Clarice Cudischevitch

Imagine lock-tight email that prevents your information from being copied by hackers. This is an increasingly achievable reality thanks to the progress being made in a field of physics that, until recently, did not even exist: quantum information. Rafael Chaves, a researcher from the International Institute of Physics of Natal, Rio Grande do Norte, and a Serrapilheira grantee, seeks to discover the possibilities and limitations of this new field.

Rafael Chaves

“Quantum information cannot be copied unless the spy breaks the very laws of physics,” Chaves explains. Quantum theory was developed just over 100 years ago to explain the paradoxical behavior of microscopic systems and is at the core of the so-called Information Age. “It provides the basic rules that govern the world of electrons, photons and atoms. It opened the door to the most varied inventions, namely semiconductors, devices without which modern-day computers would not exist.”
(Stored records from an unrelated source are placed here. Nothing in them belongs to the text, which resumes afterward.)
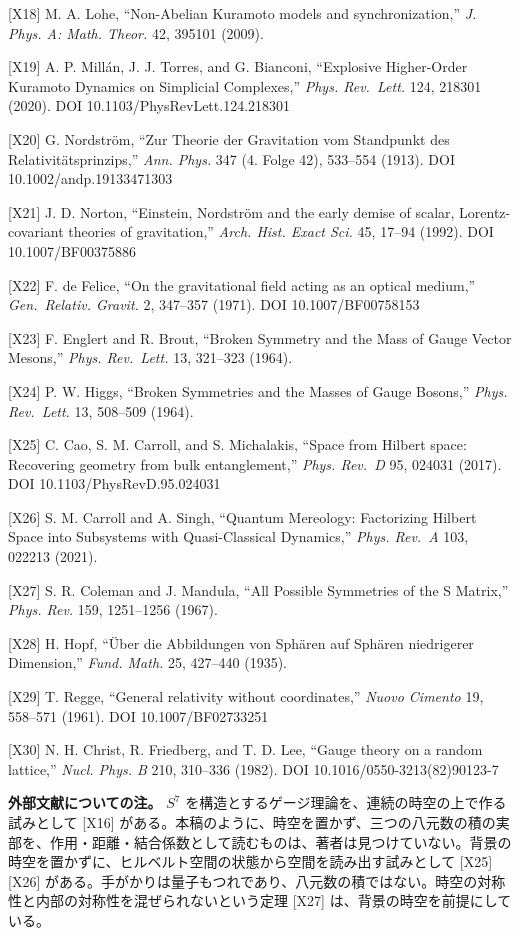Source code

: \documentclass[
  a4paper,
]{ltjsarticle}
\begin{document}
{[}X18{]} M. A. Lohe, ``Non-Abelian Kuramoto models and
synchronization,'' \emph{J. Phys. A: Math. Theor.} 42, 395101 (2009).

{[}X19{]} A. P. Millán, J. J. Torres, and G. Bianconi, ``Explosive
Higher-Order Kuramoto Dynamics on Simplicial Complexes,'' \emph{Phys.
Rev.~Lett.} 124, 218301 (2020). DOI 10.1103/PhysRevLett.124.218301

{[}X20{]} G. Nordström, ``Zur Theorie der Gravitation vom Standpunkt des
Relativitätsprinzips,'' \emph{Ann. Phys.} 347 (4. Folge 42), 533--554
(1913). DOI 10.1002/andp.19133471303

{[}X21{]} J. D. Norton, ``Einstein, Nordström and the early demise of
scalar, Lorentz-covariant theories of gravitation,'' \emph{Arch. Hist.
Exact Sci.} 45, 17--94 (1992). DOI 10.1007/BF00375886

{[}X22{]} F. de Felice, ``On the gravitational field acting as an
optical medium,'' \emph{Gen.~Relativ. Gravit.} 2, 347--357 (1971). DOI
10.1007/BF00758153

{[}X23{]} F. Englert and R. Brout, ``Broken Symmetry and the Mass of
Gauge Vector Mesons,'' \emph{Phys. Rev.~Lett.} 13, 321--323 (1964).

{[}X24{]} P. W. Higgs, ``Broken Symmetries and the Masses of Gauge
Bosons,'' \emph{Phys. Rev.~Lett.} 13, 508--509 (1964).

{[}X25{]} C. Cao, S. M. Carroll, and S. Michalakis, ``Space from Hilbert
space: Recovering geometry from bulk entanglement,'' \emph{Phys. Rev.~D}
95, 024031 (2017). DOI 10.1103/PhysRevD.95.024031

{[}X26{]} S. M. Carroll and A. Singh, ``Quantum Mereology: Factorizing
Hilbert Space into Subsystems with Quasi-Classical Dynamics,''
\emph{Phys. Rev.~A} 103, 022213 (2021).

{[}X27{]} S. R. Coleman and J. Mandula, ``All Possible Symmetries of the
S Matrix,'' \emph{Phys. Rev.} 159, 1251--1256 (1967).

{[}X28{]} H. Hopf, ``Über die Abbildungen von Sphären auf Sphären
niedrigerer Dimension,'' \emph{Fund. Math.} 25, 427--440 (1935).

{[}X29{]} T. Regge, ``General relativity without coordinates,''
\emph{Nuovo Cimento} 19, 558--571 (1961). DOI 10.1007/BF02733251

{[}X30{]} N. H. Christ, R. Friedberg, and T. D. Lee, ``Gauge theory on a
random lattice,'' \emph{Nucl. Phys. B} 210, 310--336 (1982). DOI
10.1016/0550-3213(82)90123-7

\textbf{外部文献についての注。} \(S^7\)
を構造とするゲージ理論を、連続の時空の上で作る試みとして {[}X16{]}
がある。本稿のように、時空を置かず、三つの八元数の積の実部を、作用・距離・結合係数として読むものは、著者は見つけていない。背景の時空を置かずに、ヒルベルト空間の状態から空間を読み出す試みとして
{[}X25{]}{[}X26{]}
がある。手がかりは量子もつれであり、八元数の積ではない。時空の対称性と内部の対称性を混ぜられないという定理
{[}X27{]} は、背景の時空を前提にしている。
\end{document}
Chaves says that although computers use quantum devices, the way they process information is completely non-quantum, similar to that of a mechanical computer. In his research Chaves aims to understand the implications of making information processing quantum. One such implication is precisely the fact that unlike traditional information, quantum information processing would make it impossible to copy information. “This phenomenon could be used in what is called quantum cryptography, an extremely secure means of communication where a spy cannot access your information.”

Artistic rendering of the so-called instrumentality test. Credit: Rafael Chaves/Ella Maru Studio

Another important property that the physicist points out is entanglement, a correlation between quantum particles so strong that they still act upon each other, even at great distances, as if they were, in some cases, a single unit of information. “Entanglement is at the heart of several discoveries. There are quantum computers, theoretically much faster than the computers commonly available today, that can reduce the time it takes to carry out certain calculations from years to minutes.”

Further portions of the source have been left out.